Real estate professionals from across our area gathered at the 20th Annual Triangle Commercial Real Estate Conference on Thursday, January 27, 2005, with CBC President & CEO Jim Goodmon as their keynote speaker. The group invited Goodmon to speak about one of his favorite topics, regionalism.
In Goodmon’s speech, entitled “One Region,” he stated that, “If we don’t change some of our existing attitudes, then the future might not be what we want it to be.” He listed the three attitudes to work on as:
- the need to think of the Triangle as one market,
- being willing to merge or connect as many organizations as it makes sense to do so,and
- being willing to fund infrastructure improvements in order to keep the Triangle where it ought to be.
Goodmon continued his speech about his vision for the Triangle saying that the area ” has the perfect location, great climate, the best folks and the smartest folks, unbelievable financial resources…the future of the Triangle is unlimited.”
Several of Goodmon’s specific suggestions for improving the Triangle are the need to fund our judicial system, the need to develop a regional approach to stopping the gang problem, and using the universities in our region for leadership.
“I don’t know why we can’t get along,” he continued. “Everything in the Triangle is important to everything in the Triangle.”
With the help of the WRAL-TV production team, Goodmon prepared two videos for his presentation. He wrote a fictitious WRAL morning newscast for the date January 27, 2015, using a startling demonstration of, in his words, what the Triangle will be like if “we don’t change our current attitudes.”
In the newscast Raleigh, Durham & Chapel Hill were no longer called the Triangle. Crime rates were out of control, with no plan in place to cope or change them, with university retention rates suffering as a result. Citizens had to wear face masks because of out of control pollution, and a 12-lane expansion of I-40 had done nothing to alleviate commutes that had become hours long. The DOT project was also $12 billion over budget. A tongue-in-cheek headline reported that a Chapel Hill citizen had been caught at a Durham Bulls game and a Durham citizen had been spotted in Raleigh’s Museum of Art.
Goodmon also had the WRAL team interview several individuals from across the Triangle about their experience of working in one town and living in another. For example, Microspace Account Manager Sam Matheny lives in Zebulon but works in Raleigh. Matheny said, “There are economic benefits for all of the communities to realize when jobs are brought to one area. We have to take a collective viewpoint, not just a singular viewpoint where we end up fighting one another.”
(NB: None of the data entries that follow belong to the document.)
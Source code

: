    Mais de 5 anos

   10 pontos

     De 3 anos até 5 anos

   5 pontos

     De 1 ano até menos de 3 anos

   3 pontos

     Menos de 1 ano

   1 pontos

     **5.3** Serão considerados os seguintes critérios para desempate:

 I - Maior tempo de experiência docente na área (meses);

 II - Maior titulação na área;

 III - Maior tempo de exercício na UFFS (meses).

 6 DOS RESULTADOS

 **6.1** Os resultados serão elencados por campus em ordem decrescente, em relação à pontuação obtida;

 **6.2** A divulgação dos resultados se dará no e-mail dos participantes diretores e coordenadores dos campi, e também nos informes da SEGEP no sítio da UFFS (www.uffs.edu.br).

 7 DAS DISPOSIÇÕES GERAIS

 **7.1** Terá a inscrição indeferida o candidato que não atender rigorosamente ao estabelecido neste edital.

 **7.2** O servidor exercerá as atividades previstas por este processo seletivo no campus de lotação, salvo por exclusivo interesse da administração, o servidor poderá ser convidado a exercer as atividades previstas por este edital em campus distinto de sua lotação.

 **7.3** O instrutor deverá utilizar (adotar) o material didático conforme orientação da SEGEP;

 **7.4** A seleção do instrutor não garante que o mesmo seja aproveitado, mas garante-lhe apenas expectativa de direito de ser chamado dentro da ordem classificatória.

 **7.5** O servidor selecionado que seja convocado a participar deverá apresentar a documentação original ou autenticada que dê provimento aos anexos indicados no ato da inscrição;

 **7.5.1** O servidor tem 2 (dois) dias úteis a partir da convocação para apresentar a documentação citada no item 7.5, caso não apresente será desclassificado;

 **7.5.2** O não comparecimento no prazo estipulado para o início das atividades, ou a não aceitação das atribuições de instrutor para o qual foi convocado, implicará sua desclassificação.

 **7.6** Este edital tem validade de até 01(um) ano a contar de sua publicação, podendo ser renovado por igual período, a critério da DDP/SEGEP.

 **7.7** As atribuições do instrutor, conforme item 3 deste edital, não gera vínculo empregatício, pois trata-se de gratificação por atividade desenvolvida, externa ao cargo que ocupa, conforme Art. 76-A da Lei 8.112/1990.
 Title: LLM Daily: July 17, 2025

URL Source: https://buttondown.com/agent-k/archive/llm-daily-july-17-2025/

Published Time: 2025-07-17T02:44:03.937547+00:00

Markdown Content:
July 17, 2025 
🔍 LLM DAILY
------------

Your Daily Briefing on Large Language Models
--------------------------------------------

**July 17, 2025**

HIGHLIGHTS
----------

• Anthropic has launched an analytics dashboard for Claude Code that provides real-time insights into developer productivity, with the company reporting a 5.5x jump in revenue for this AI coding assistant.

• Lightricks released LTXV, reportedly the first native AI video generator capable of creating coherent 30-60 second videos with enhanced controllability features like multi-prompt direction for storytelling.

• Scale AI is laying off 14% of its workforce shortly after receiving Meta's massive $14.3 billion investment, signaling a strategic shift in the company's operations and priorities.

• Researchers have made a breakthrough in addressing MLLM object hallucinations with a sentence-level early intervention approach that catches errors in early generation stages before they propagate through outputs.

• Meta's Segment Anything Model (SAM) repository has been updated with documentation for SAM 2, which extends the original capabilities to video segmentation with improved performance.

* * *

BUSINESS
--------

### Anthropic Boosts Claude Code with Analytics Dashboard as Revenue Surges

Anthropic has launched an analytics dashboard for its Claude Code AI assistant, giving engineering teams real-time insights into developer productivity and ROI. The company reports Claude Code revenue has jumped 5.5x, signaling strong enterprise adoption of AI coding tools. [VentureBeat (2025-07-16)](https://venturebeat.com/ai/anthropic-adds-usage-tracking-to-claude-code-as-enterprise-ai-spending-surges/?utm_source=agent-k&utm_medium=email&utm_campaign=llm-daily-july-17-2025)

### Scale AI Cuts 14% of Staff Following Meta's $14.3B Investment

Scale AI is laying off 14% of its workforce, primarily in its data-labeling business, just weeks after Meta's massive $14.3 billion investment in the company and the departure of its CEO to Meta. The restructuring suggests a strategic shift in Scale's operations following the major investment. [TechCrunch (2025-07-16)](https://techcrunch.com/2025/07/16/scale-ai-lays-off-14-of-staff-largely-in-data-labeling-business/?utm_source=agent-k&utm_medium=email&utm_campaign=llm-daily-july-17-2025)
Goodmon concluded his presentation by asking the group to invite him back as keynote speaker in the year 2015. He said that if we adopt these three attitudes then his newscast will be really wrong, just a joke.
NAI Carolantic Realty hosted the event. Steve Stroud, chairman of the NAI Carolina Reality, said the conference “highlighted the company’s role in establishing the Triangle as a community with a forward-thinking identity.”